Often, this is a nervous system protecting itself—but it can leave your partner feeling punished or abandoned.
Try this instead: Say, “I need a pause to regulate, but I care and I’ll come back.” Then actually come back.
3. Defensiveness
“That’s not what I said!”
“You’re twisting this!”
Defensiveness protects your image but blocks connection.
Try this instead: Ask yourself, “Is there a part of this that’s true, or worth understanding?” You can validate without agreeing with everything.
4. Mind Reading & Assumptions
“You obviously don’t care.”
“You just said that to hurt me.”
When you assume, you shut down curiosity.
Try this instead: Ask, “Can you help me understand what you meant by that?” Let your partner speak for themselves.
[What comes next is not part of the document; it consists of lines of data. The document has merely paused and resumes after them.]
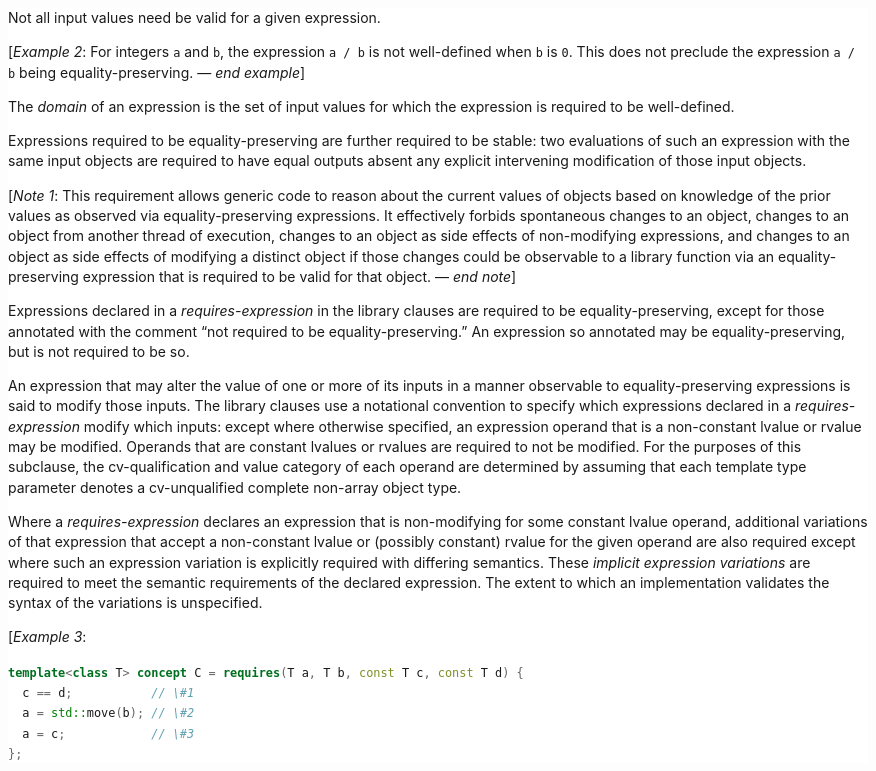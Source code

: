 Not all input values need be valid for a given expression.

\[*Example 2*: For integers `a` and `b`, the expression `a / b` is not
well-defined when `b` is `0`. This does not preclude the expression
`a / b` being equality-preserving. — *end example*\]

The *domain* of an expression is the set of input values for which the
expression is required to be well-defined.

Expressions required to be equality-preserving are further required to
be stable: two evaluations of such an expression with the same input
objects are required to have equal outputs absent any explicit
intervening modification of those input objects.

\[*Note 1*: This requirement allows generic code to reason about the
current values of objects based on knowledge of the prior values as
observed via equality-preserving expressions. It effectively forbids
spontaneous changes to an object, changes to an object from another
thread of execution, changes to an object as side effects of
non-modifying expressions, and changes to an object as side effects of
modifying a distinct object if those changes could be observable to a
library function via an equality-preserving expression that is required
to be valid for that object. — *end note*\]

Expressions declared in a *requires-expression* in the library clauses
are required to be equality-preserving, except for those annotated with
the comment “not required to be equality-preserving.” An expression so
annotated may be equality-preserving, but is not required to be so.

An expression that may alter the value of one or more of its inputs in a
manner observable to equality-preserving expressions is said to modify
those inputs. The library clauses use a notational convention to specify
which expressions declared in a *requires-expression* modify which
inputs: except where otherwise specified, an expression operand that is
a non-constant lvalue or rvalue may be modified. Operands that are
constant lvalues or rvalues are required to not be modified. For the
purposes of this subclause, the cv-qualification and value category of
each operand are determined by assuming that each template type
parameter denotes a cv-unqualified complete non-array object type.

Where a *requires-expression* declares an expression that is
non-modifying for some constant lvalue operand, additional variations of
that expression that accept a non-constant lvalue or (possibly constant)
rvalue for the given operand are also required except where such an
expression variation is explicitly required with differing semantics.
These *implicit expression variations* are required to meet the semantic
requirements of the declared expression. The extent to which an
implementation validates the syntax of the variations is unspecified.

\[*Example 3*:

``` cpp
template<class T> concept C = requires(T a, T b, const T c, const T d) {
  c == d;           // \#1
  a = std::move(b); // \#2
  a = c;            // \#3
};
```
5. Fixing Instead of Feeling
You offer advice when all they want is your presence. It comes from good intentions—but often lands as disconnection.
Try this instead: Say, “I’m here. That sounds really hard. Do you want me to just listen or offer suggestions?”
6. Historical Weaponry
Bringing up past wounds mid-argument turns the present into a battlefield.
Try this instead: Focus on the current issue. If past hurts need attention, book a time to repair intentionally.
7. Interrupting or Over-Talking
Speaking over your partner or hijacking the conversation breaks trust and blocks clarity.
Try this instead: Let them finish. Reflect back what you heard before offering your response.
8. Withholding or Weaponising Silence
Going cold or emotionally retreating as a form of control leaves the other person confused and alone.
Try this instead: Be honest about your need for space. Say, “I need time to settle, but I’m here and we’ll come back to this.”
9. Expecting Mind-Reading
You keep quiet about your needs but expect your partner to meet them. When they don’t, you resent them.
Try this instead: Clearly and calmly express your needs. That’s how emotional maturity is built.
10. Turning Against Instead of Turning Toward
When things get hard, you brace for battle. You forget you’re on the same team.
Try this instead: Place your hand on your heart and say (even internally), “This is hard—and I still choose to move toward you, not away.”
Bonus: This Isn’t About Being a Pushover
Being accountable for your part doesn’t mean tolerating harmful behaviour.
You can set boundaries without blame.
You can protect your needs without shutting down.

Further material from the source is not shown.